#### Record set ####

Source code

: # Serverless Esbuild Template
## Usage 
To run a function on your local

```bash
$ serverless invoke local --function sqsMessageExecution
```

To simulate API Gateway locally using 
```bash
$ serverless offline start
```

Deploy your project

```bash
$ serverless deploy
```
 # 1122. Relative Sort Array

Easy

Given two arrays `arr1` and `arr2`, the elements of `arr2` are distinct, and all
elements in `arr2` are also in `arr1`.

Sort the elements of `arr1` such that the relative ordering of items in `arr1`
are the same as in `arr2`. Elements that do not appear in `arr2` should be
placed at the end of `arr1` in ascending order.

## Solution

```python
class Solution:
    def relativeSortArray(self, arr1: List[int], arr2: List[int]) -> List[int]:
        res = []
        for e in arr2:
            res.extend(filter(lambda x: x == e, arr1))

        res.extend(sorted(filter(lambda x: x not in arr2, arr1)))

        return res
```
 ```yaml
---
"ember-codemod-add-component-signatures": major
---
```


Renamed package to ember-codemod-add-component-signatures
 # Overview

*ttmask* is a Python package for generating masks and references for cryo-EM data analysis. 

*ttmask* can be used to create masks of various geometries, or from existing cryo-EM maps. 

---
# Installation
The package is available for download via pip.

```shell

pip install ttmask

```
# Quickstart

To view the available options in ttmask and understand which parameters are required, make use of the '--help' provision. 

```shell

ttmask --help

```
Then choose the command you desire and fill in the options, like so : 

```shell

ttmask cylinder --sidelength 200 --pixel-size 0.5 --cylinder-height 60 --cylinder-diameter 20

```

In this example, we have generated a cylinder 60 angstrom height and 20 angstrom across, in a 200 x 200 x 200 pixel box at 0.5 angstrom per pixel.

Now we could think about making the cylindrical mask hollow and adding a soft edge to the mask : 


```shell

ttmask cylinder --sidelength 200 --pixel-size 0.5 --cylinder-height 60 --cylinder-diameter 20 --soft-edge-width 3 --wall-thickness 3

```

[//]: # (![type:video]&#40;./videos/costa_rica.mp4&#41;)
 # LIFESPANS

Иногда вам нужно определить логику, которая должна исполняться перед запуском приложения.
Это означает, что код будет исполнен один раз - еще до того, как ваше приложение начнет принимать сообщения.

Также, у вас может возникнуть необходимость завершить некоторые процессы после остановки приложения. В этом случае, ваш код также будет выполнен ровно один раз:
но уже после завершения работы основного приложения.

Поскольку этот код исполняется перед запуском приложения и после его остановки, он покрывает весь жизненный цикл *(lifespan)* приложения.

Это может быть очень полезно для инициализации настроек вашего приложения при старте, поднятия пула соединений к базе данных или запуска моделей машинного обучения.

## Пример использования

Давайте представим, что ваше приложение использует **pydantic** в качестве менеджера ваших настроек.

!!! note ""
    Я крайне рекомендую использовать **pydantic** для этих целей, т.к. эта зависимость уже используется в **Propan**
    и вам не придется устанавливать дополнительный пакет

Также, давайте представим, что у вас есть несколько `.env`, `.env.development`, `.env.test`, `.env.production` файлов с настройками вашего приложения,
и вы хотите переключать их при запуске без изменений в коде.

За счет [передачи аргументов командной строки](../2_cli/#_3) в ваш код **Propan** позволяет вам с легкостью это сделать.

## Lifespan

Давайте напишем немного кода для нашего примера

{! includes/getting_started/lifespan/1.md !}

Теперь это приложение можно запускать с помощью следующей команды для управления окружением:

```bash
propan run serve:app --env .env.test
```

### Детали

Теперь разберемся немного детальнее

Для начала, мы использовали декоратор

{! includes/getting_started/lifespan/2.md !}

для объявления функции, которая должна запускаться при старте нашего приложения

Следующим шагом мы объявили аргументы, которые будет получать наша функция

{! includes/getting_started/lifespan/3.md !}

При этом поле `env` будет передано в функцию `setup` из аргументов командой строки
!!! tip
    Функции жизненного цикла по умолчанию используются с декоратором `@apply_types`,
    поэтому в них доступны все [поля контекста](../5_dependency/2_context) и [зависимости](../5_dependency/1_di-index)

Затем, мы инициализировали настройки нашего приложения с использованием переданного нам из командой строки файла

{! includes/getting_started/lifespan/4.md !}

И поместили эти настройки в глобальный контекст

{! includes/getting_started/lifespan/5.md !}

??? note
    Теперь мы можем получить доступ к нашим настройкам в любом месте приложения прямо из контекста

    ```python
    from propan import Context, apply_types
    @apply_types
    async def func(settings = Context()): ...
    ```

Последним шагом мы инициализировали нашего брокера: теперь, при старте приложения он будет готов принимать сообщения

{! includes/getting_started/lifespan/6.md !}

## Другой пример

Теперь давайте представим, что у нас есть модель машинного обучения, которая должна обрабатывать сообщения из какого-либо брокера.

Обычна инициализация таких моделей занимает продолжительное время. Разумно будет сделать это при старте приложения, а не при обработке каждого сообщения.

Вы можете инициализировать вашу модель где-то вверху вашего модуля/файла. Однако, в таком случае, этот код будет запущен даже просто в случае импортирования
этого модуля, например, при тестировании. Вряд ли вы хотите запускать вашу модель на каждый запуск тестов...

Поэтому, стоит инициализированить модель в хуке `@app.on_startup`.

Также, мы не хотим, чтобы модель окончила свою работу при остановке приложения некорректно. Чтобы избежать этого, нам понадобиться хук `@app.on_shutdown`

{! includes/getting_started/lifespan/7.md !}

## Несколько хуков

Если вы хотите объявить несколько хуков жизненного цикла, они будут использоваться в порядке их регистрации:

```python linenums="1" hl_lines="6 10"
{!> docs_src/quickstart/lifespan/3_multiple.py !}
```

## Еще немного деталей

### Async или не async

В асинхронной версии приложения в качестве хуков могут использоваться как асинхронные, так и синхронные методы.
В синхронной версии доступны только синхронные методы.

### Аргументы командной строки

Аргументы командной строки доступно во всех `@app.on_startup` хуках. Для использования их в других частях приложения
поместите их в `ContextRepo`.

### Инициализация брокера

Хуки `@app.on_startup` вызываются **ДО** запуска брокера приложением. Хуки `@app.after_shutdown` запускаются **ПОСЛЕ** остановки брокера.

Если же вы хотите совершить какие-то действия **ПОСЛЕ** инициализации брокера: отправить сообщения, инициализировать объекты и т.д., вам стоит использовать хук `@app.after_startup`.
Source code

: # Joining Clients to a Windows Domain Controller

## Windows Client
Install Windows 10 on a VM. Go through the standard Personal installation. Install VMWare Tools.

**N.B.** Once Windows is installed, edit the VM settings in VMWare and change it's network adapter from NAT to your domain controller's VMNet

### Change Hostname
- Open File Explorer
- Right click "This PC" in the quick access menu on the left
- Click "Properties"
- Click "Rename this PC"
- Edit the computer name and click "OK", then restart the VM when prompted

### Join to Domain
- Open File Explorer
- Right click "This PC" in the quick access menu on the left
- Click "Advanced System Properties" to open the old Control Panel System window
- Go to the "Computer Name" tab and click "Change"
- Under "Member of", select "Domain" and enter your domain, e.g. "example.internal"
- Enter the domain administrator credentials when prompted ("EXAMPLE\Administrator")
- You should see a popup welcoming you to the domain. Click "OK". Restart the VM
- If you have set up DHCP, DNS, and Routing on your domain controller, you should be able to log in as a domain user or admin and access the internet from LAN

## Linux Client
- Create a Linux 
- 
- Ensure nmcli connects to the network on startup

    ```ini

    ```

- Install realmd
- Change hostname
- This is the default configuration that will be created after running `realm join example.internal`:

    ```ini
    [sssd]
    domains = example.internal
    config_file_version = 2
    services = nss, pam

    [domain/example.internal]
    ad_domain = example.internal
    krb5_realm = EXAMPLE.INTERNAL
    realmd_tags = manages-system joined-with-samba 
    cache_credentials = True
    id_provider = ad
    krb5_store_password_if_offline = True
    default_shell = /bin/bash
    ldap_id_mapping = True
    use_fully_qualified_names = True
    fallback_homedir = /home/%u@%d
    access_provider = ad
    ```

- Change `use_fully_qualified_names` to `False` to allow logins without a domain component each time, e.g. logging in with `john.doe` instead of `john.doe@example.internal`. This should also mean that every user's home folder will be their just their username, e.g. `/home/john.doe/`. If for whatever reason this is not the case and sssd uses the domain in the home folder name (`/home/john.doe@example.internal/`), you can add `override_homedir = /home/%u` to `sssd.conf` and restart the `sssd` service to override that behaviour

####

■ Exercise requirements
Note every line above where the string "модуля" shows up, and copy those lines.

■ Task answer
Вы можете инициализировать вашу модель где-то вверху вашего модуля/файла. Однако, в таком случае, этот код будет запущен даже просто в случае импортирования
этого модуля, например, при тестировании. Вряд ли вы хотите запускать вашу модель на каждый запуск тестов...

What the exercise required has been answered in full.